Credit for creativity: athletes of the arts

Soraya Marashi, Staff Writer

A rigorous audition process, competitive call backs, and four grueling months of blood, sweat, and hoarse voices – all in the name of the arts.
The students in the Drama department, namely, those who participate in the fall play or spring musical, spend about 15 hours or so a week rehearsing, not counting the intensity of tech week (the week before the opening of the show), in which students stay at school until 10 P.M. every night.
When compared with those who participate in a school sport, on average, the same amount of time is spent on their craft. While the soccer team is out running laps around the track, the musical ensemble is running a gigantic dance number over. And over. And over again.

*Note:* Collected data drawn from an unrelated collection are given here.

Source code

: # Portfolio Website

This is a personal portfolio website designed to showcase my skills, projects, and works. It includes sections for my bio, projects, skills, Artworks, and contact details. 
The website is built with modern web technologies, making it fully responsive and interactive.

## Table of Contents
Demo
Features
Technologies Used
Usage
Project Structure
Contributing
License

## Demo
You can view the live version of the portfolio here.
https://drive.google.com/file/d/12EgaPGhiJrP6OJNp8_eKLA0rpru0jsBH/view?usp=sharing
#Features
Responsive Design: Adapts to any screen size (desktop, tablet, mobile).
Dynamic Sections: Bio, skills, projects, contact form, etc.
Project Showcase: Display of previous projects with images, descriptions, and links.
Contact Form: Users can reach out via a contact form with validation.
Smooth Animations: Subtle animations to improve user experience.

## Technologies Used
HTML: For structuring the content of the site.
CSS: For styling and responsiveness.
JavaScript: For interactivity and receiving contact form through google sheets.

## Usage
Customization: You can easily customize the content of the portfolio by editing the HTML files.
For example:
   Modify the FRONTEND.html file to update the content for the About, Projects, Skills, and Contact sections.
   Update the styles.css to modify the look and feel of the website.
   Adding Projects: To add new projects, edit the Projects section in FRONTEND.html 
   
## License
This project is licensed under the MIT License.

Additionally, similar to members of a sports team, cast members are subject to strict grade checks as well as a rigorous schedule, whereas if you miss one too many rehearsals, you are completely cut from the show.
In short, it is clear that the grind of a student athlete can be easily compared to the grind of a Patriot Player; however, the administration seems to think differently.
Participating in the spring musical is simply viewed as an extracurricular activity, not counting toward any graduation requirements, regardless of the size of your role. Speaking as a senior who just paid $300 for an online art class to meet art credit requirements, but is currently a lead in the spring musical, this is just a bit absurd.
If you’re a cast or crew member of one of the Drama department’s large productions, you should be able to get at least ¼ of an arts credit toward your graduation requirements, just like how athletes can get ¼ of a P.E. credit. It is unfair, unreasonable, and ridiculous how participating (of one’s own initiative) in a live form of the dramatic arts is not regarded as a worthy credit toward graduation requirements.
Thus, whether you’re hustling on the stage or on the field, all co-curricular activities should be treated the same, especially when it comes to graduating.